Es posible que no haya moral superior que la moral del estricto. La moral es una frontera áurea que separa su territorio del relajamiento y la falta de conciencia. Pero cabe destacar que hablo de una ética civil y no de una moral basada en lo sobrenatural, en una autoridad esclavizante; ni tampoco hablo de una moral que cambia en función de lo que dicta una nueva mayoría social -como son los apologetas de lo políticamente correcto-, sino de una moral de la autoexigencia primera, una ética individual cimentada sobre valores comunes, sustanciada en las costumbres, que florezca basándose en conceptos de lo que está bien o mal que se impone la necesidad demostrar que son insobornables contra las propuestas cínicas de los que se amparan en la libertad y el individualismo mal entendido y en su propia ética, privada y exclusiva.

El bien y la bondad exigen un esfuerzo consciente y razonable para que su ejercicio no lo transforme en una feria de tiquismiquis: la maldad, en cambo, dispone de un ilimitado arsenal de desconcienzada insensibilidad que se muestra abiertamente inasumido. Donde la ética es suave el mal es belicoso y hostil a la Razón.

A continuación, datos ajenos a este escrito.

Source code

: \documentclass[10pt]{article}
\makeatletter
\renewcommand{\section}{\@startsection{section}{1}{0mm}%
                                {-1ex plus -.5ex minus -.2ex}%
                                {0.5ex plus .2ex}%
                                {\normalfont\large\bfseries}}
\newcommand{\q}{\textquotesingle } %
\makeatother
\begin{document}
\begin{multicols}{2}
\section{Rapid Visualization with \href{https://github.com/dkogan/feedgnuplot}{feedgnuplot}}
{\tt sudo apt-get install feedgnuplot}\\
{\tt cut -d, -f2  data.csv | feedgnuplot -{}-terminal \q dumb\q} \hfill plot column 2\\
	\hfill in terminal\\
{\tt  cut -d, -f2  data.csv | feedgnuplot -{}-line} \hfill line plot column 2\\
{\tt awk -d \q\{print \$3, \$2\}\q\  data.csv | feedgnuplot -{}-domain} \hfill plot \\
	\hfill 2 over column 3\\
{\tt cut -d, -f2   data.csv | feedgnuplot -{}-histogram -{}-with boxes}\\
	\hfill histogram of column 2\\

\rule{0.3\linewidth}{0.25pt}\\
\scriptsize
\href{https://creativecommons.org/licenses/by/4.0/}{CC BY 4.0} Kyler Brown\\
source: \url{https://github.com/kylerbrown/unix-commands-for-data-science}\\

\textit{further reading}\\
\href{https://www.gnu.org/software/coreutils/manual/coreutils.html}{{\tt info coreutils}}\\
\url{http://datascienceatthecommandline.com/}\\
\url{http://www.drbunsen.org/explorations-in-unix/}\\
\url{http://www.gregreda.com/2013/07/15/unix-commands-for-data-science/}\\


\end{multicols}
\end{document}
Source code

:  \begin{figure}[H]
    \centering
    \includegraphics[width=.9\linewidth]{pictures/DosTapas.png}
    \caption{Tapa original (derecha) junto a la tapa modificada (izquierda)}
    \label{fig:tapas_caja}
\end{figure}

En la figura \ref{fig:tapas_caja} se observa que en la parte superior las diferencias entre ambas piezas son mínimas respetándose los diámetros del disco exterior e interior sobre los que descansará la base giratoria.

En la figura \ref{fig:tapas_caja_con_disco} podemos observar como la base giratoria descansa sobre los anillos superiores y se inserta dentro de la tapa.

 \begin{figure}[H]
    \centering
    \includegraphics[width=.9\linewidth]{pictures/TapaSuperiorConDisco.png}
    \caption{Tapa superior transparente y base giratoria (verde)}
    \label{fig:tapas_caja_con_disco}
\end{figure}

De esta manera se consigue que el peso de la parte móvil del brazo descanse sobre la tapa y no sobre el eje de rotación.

Sí, hostil porque hay quienes juegan al equívoco en el plano moral y gustan de difuminar los límites que separan lo aceptable de lo inceptable y lo diáfano de lo retorcido, cuando estos límites son tan musculosos que no se debe sentir amenazada la bondad por la proximidad de los abismos.

Y, en verdad, es más sensual el tentador abismo de la inmoralidad por las satisfacciones que se conquistan en su realización; o es más atractivo no asumir nada que cargar con culpas molestas; y es más acogedor un paisaje moral descompuesto por su libérrimo ofrecimiento de un “todo vale” donde los instintos se solazarían sin enconsertamiento alguno.

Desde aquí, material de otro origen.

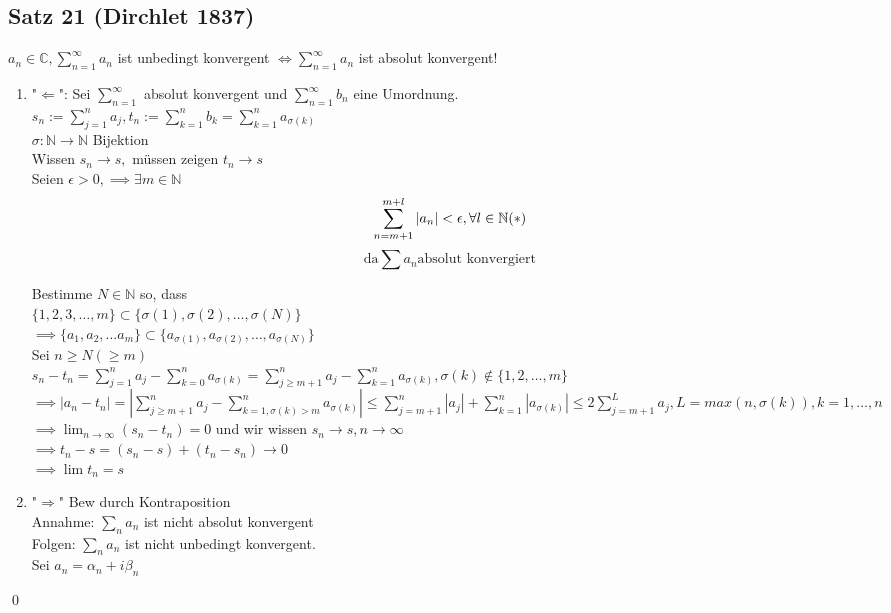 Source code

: \documentclass[fleqn]{scrbook}
\renewenvironment{proof}{{\bfseries Beweis }}{\qed}
\begin{document}
\subsection{Satz 21 (Dirchlet 1837)}
$a_n \in\mathbb{C}, \sum_{n=1}^\infty a_n$ ist unbedingt konvergent $\Leftrightarrow \sum_{n=1}^\infty a_n$ ist absolut konvergent!\\
\begin{proof}
\begin{enumerate}[1)]
\item "$\Leftarrow$": Sei $\sum_{n=1}^\infty$ absolut konvergent und $\sum_{n=1}^\infty b_n$ eine Umordnung.\\
$s_n := \sum_{j=1}^n a_j, t_n := \sum_{k=1}^n b_k = \sum_{k=1}^n a_{\sigma (k)}$\\
$\sigma : \mathbb{N} \rightarrow \mathbb{N}$ Bijektion\\
Wissen $s_n \rightarrow s,$ müssen zeigen $t_n \rightarrow s$\\
Seien $\epsilon > 0, \implies \exists m \in\mathbb{N}$\\
$$\sum_{n=m+1}^{m+l} |a_n| < \epsilon, \forall l \in\mathbb{N}\text{(\textasteriskcentered )}$$
$$\text{da} \sum a_n \text{absolut konvergiert}$$

Bestimme $N \in \mathbb{N}$ so, dass\\
$\{ 1,2,3,\ldots,m\} \subset \{ \sigma (1), \sigma (2), \ldots, \sigma (N)\}$\\
$\implies \{a_1, a_2, \ldots a_m\} \subset \{a_{\sigma (1)}, a_{\sigma(2)}, \ldots , a_{\sigma (N)}\}$\\
Sei $n\geq N (\geq m)$\\
$s_n - t_n = \sum_{j=1}^n a_j - \sum_{k=0}^n a_{\sigma (k)} = \sum_{j \geq m + 1}^n a_j - \sum_{k=1}^n a_{\sigma (k)}, \sigma (k) \notin \{1,2,\ldots ,m\}$\\
$\implies |a_n - t_n| = |\sum_{j\geq m + 1}^n a_j - \sum_{k=1, \sigma(k) > m}^n a_{\sigma (k)}| \leq \sum_{j=m+1}^n |a_j| + \sum_{k=1}^n |a_{\sigma (k)}| \leq 2 \sum_{j=m+1}^L a_j, L = max(n, \sigma (k)), k=1,\ldots ,n$\\
$\implies \lim_{n\rightarrow\infty} (s_n - t_n) = 0$ und wir wissen $s_n \rightarrow s, n \rightarrow\infty$\\
$\implies t_n - s = (s_n - s) + (t_n - s_n) \rightarrow 0$\\
$\implies \lim t_n = s$ \checkmark

\item "$\Rightarrow$" Bew durch Kontraposition\\
Annahme: $\sum_n a_n$ ist nicht absolut konvergent\\
Folgen: $\sum_n a_n$ ist nicht unbedingt konvergent.\\
Sei $a_n = \alpha_n + i \beta_n$
\end{enumerate}
\end{proof}
\end{document}
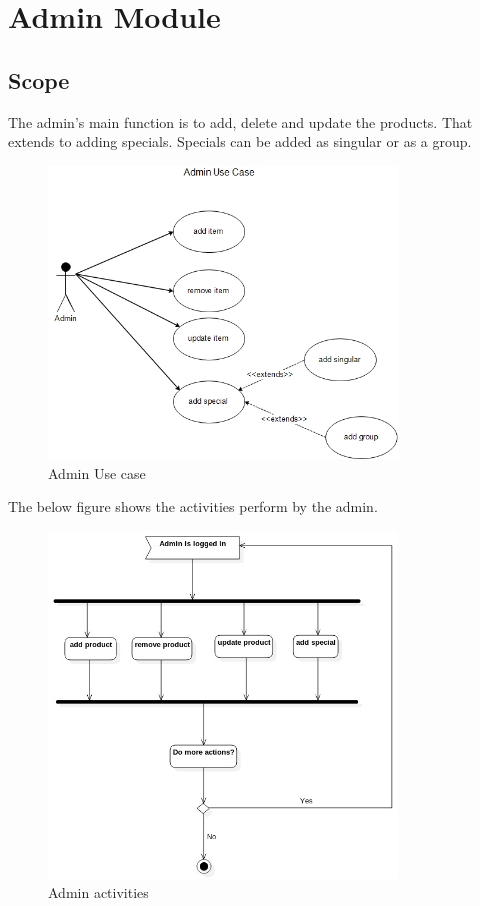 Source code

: \documentclass[12pt,a4paper]{article}
\begin{document}
\section{Admin Module}
\subsection{Scope}
The admin's main function is to add, delete and update the products. That extends to adding specials. Specials can be added as singular or as a group.\newpage
\begin{figure}[!ht]
\includegraphics[width=350px]{Diagrams/admin_usecase.jpg}
\caption{Admin Use case}
\end{figure}
The below figure shows the activities perform by the admin.
\begin{figure}[!ht]
\includegraphics[width=350px]{Diagrams/adminActivityDiagram.jpg}
\caption{Admin activities}
\end{figure}\newpage
\end{document}
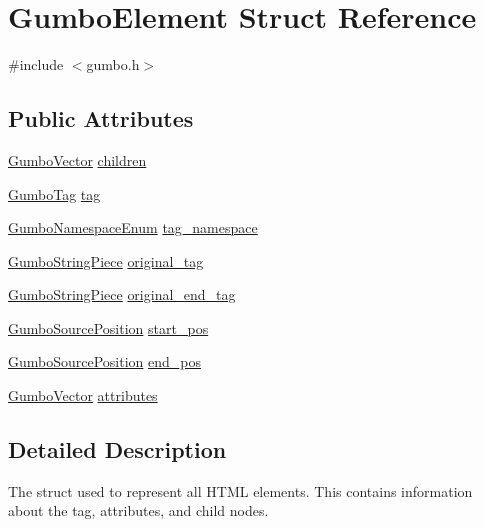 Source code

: \hypertarget{struct_gumbo_element}{}\section{Gumbo\+Element Struct Reference}
\label{struct_gumbo_element}


{\ttfamily \#include $<$gumbo.\+h$>$}

\subsection*{Public Attributes}
\begin{DoxyCompactItemize}
\item 
\mbox{\hyperlink{struct_gumbo_vector}{Gumbo\+Vector}} \mbox{\hyperlink{struct_gumbo_element_ade0a04bb1508bb2419958b582710b89b}{children}}
\item 
\mbox{\hyperlink{gumbo_8h_a5a3aa6f4b039f85875d638088e676a0f}{Gumbo\+Tag}} \mbox{\hyperlink{struct_gumbo_element_ac7d72e040dc6c261e5c31d65c0fee52f}{tag}}
\item 
\mbox{\hyperlink{gumbo_8h_a5792dfd02513e421fb8f083f08e58cc6}{Gumbo\+Namespace\+Enum}} \mbox{\hyperlink{struct_gumbo_element_a6c01efba44e5efdef53a68d628d6e6fc}{tag\+\_\+namespace}}
\item 
\mbox{\hyperlink{struct_gumbo_string_piece}{Gumbo\+String\+Piece}} \mbox{\hyperlink{struct_gumbo_element_af1c8a0e4a16b5d76c55c4b2f20fe740c}{original\+\_\+tag}}
\item 
\mbox{\hyperlink{struct_gumbo_string_piece}{Gumbo\+String\+Piece}} \mbox{\hyperlink{struct_gumbo_element_a3f23be395bd8c824cedc3f01be1c897b}{original\+\_\+end\+\_\+tag}}
\item 
\mbox{\hyperlink{struct_gumbo_source_position}{Gumbo\+Source\+Position}} \mbox{\hyperlink{struct_gumbo_element_a9ac8a1a688c2dfa3e8988a6f0a7aa007}{start\+\_\+pos}}
\item 
\mbox{\hyperlink{struct_gumbo_source_position}{Gumbo\+Source\+Position}} \mbox{\hyperlink{struct_gumbo_element_af96c28798bcd9c0ac05a93eb4abeffef}{end\+\_\+pos}}
\item 
\mbox{\hyperlink{struct_gumbo_vector}{Gumbo\+Vector}} \mbox{\hyperlink{struct_gumbo_element_aab2e879f3ee064cc075a8ffc83cdcfb2}{attributes}}
\end{DoxyCompactItemize}


\subsection{Detailed Description}
The struct used to represent all H\+T\+ML elements. This contains information about the tag, attributes, and child nodes.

Esta ética del estricto no es en absoluto fácil de lograr. Para conseguirlo solo se podría constituyéndola en proyecto de vida cimentado a través de una lúcida tarea y una voluntad preestablecida. Se trata de un propósito que nace del anhelo de perfeccionamiento sentimental (“Sin sentimientos morales no hay moral posible” ha dicho Ernst Tugendaht) o de la necesidad vital de realización sin poner ningún interés en su objetivo y cuya posible evaluación se halla despojada de coartadas y articulada sobre la minoritaria plataforma del autoanálisis que, con pulcritud, anega toda sabiduría.

Personal e ideal, también puede ser general y práctica. La moral del estricto cristaliza un orden que facilita un asimiento antes concreto que abstracto y que se presta a ser conquistado, dominado y expuesto. El desorden, este actual desorden del mundo que lo confunde todo, es ante todo el desorden de un individualismo personalista que derrumbaría cualquier arquitectura de valores que se dispusiera nadie elevar. El estricto moral, en cambio, transformaría este caos en renovada y espiritualizada esperanza, una esperanza embrionaria aún pero presagio de un tiempo más decoroso que nos alumbraría con su luz.